What you are asked to do – Please return the lines of the data that contain "agentes".

-- Provided entries follows --

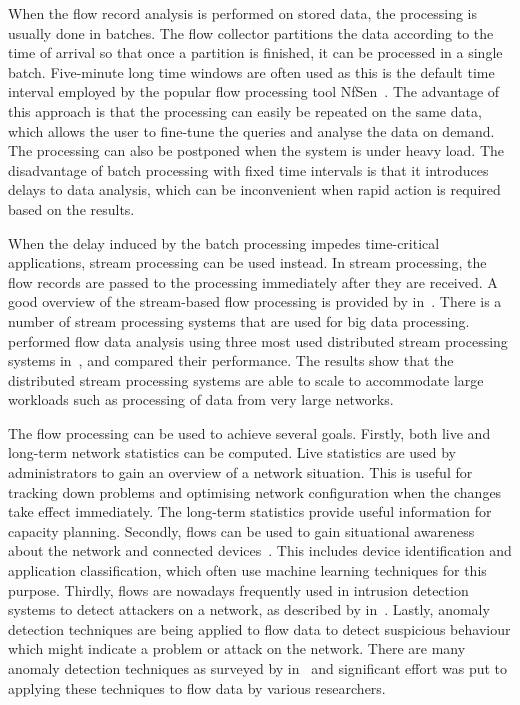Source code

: When the flow record analysis is performed on stored data, the processing is usually done in batches. The flow collector partitions the data according to the time of arrival so that once a partition is finished, it can be processed in a single batch. Five-minute long time windows are often used as this is the default time interval employed by the popular flow processing tool NfSen~\cite{Haag-2011-NfSen}. The advantage of this approach is that the processing can easily be repeated on the same data, which allows the user to fine-tune the queries and analyse the data on demand. The processing can also be postponed when the system is under heavy load. The disadvantage of batch processing with fixed time intervals is that it introduces delays to data analysis, which can be inconvenient when rapid action is required based on the results.

When the delay induced by the batch processing impedes time-critical applications, stream processing can be used instead. In stream processing, the flow records are passed to the processing immediately after they are received. A good overview of the stream-based flow processing is provided by \citeauthor{Jirsik-2017-Toward} in~\cite{Jirsik-2017-Toward}. There is a number of stream processing systems that are used for big data processing. \citeauthor{Cermak-2016-Performance} performed flow data analysis using three most used distributed stream processing systems in~\cite{Cermak-2016-Performance}, and compared their performance. The results show that the distributed stream processing systems are able to scale to accommodate large workloads such as processing of data from very large networks.

The flow processing can be used to achieve several goals. Firstly, both live and long-term network statistics can be computed. Live statistics are used by administrators to gain an overview of a network situation. This is useful for tracking down problems and optimising network configuration when the changes take effect immediately. The long-term statistics provide useful information for capacity planning. Secondly, flows can be used to gain situational awareness about the network and connected devices~\cite{Lastovicka-2017-Situational}. This includes device identification and application classification, which often use machine learning techniques for this purpose. Thirdly, flows are nowadays frequently used in intrusion detection systems to detect attackers on a network, as described by \citeauthor{Umer-2017-Flow} in~\cite{Umer-2017-Flow}. Lastly, anomaly detection techniques are being applied to flow data to detect suspicious behaviour which might indicate a problem or attack on the network. There are many anomaly detection techniques as surveyed by \citeauthor{Chandola-2009-Anomaly} in~\cite{Chandola-2009-Anomaly} and significant effort was put to applying these techniques to flow data by various researchers.

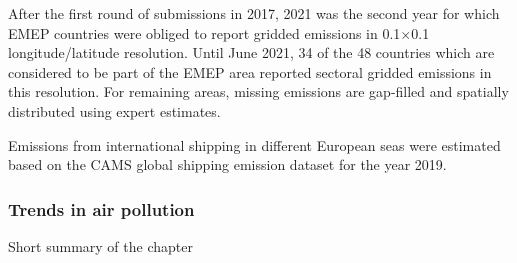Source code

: After the first round of submissions in 2017, 2021 was the second year for which EMEP countries were obliged to report gridded emissions in  0.1{\degrees}$\times$0.1{\degrees} lon\-gi\-tude/la\-ti\-tude resolution. Until June 2021, 34 of the 48 countries which are considered to be part of the EMEP area reported sectoral gridded emissions in this resolution. For remaining areas, missing emissions are gap-filled and spatially distributed using expert estimates.

Emissions from international shipping in different European seas were estimated based on the CAMS global shipping emission dataset for the year 2019.

\subsubsection*{Trends in air pollution}
Short summary of the chapter


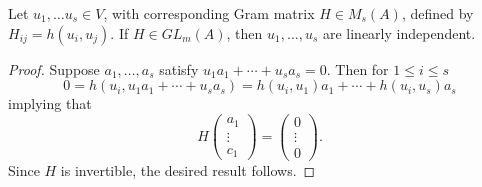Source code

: \begin{lemma}\label{lemma2.4}
Let $u_1, \dotsc u_s \in V$, with corresponding Gram matrix $H \in M_s(A)$, defined by $H_{ij} = h(u_i, u_j)$.
If $H \in GL_m(A)$, then $u_1, \dotsc, u_s$ are linearly independent.
\end{lemma}
\begin{proof}
Suppose $a_1, \dotsc, a_s$ satisfy $u_1 a_1 + \dotsb + u_sa_s = 0$.
Then for $1 \le i \le s$
\[
0 = h(u_i, u_1 a_1 + \dotsb + u_s a_s) = h(u_i, u_1)a_1 + \dotsb + h(u_i, u_s)a_s
\]
implying that 
\[
H \left( \begin{array}{c}
a_1 \\
\vdots \\
c_1
\end{array} \right)
= \left( \begin{array}{c}
0 \\
\vdots \\
0
\end{array}
\right).
\]
Since $H$ is invertible, the desired result follows.
\end{proof}
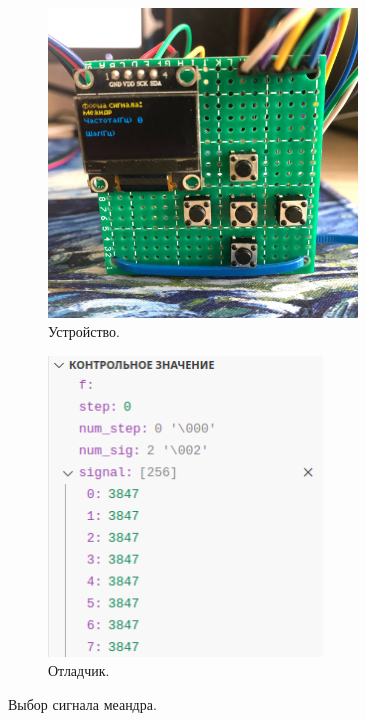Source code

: 	\begin{figure}[H]
     \begin{subfigure}[H]{0.5\textwidth}
         \centering
         \includegraphics[width=0.9\textwidth]{../image/test2_u_s.jpg}
         \caption{Устройство.}
     \end{subfigure}
     \hfill
     \begin{subfigure}[H]{0.5\textwidth}
         \centering
         \includegraphics[width=0.8\textwidth]{../image/test2_o_s.png}
         \caption{Отладчик.}
     \end{subfigure}
        \caption{Выбор сигнала меандра.}
	\end{figure}
	
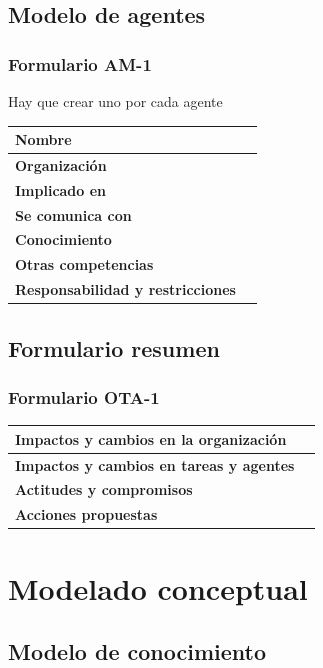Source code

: \documentclass[a4paper,11pt]{article}
\begin{document}
		\subsection{Modelo de agentes}
			\subsubsection{Formulario AM-1}
			Hay que crear uno por cada agente
			\begin{center}
				\begin{tabular}{| l | l |}
					\hline
					\textbf{Nombre} & \\
					\hline
					\textbf{Organización} & \\
					\hline
					\textbf{Implicado en} & \\
					\hline
					\textbf{Se comunica con} & \\
					\hline
					\textbf{Conocimiento} & \\
					\hline
					\textbf{Otras competencias} & \\
					\hline
					\textbf{Responsabilidad y restricciones} & \\
					\hline
				\end{tabular}
			\end{center}
		\subsection{Formulario resumen}
			\subsubsection{Formulario OTA-1}
			\begin{center}
				\begin{tabular}{| l | l |}
					\hline
					\textbf{Impactos y cambios en la organización} & \\
					\hline
					\textbf{Impactos y cambios en tareas y agentes} & \\
					\hline
					\textbf{Actitudes y compromisos} & \\
					\hline
					\textbf{Acciones propuestas} & \\
					\hline
				\end{tabular}
			\end{center}
	\newpage
	\section{Modelado conceptual}
		\subsection{Modelo de conocimiento}
\end{document}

-- Provided entries concluded --

Finished exercise –
		\subsection{Modelo de agentes}
					\textbf{Impactos y cambios en tareas y agentes} & \\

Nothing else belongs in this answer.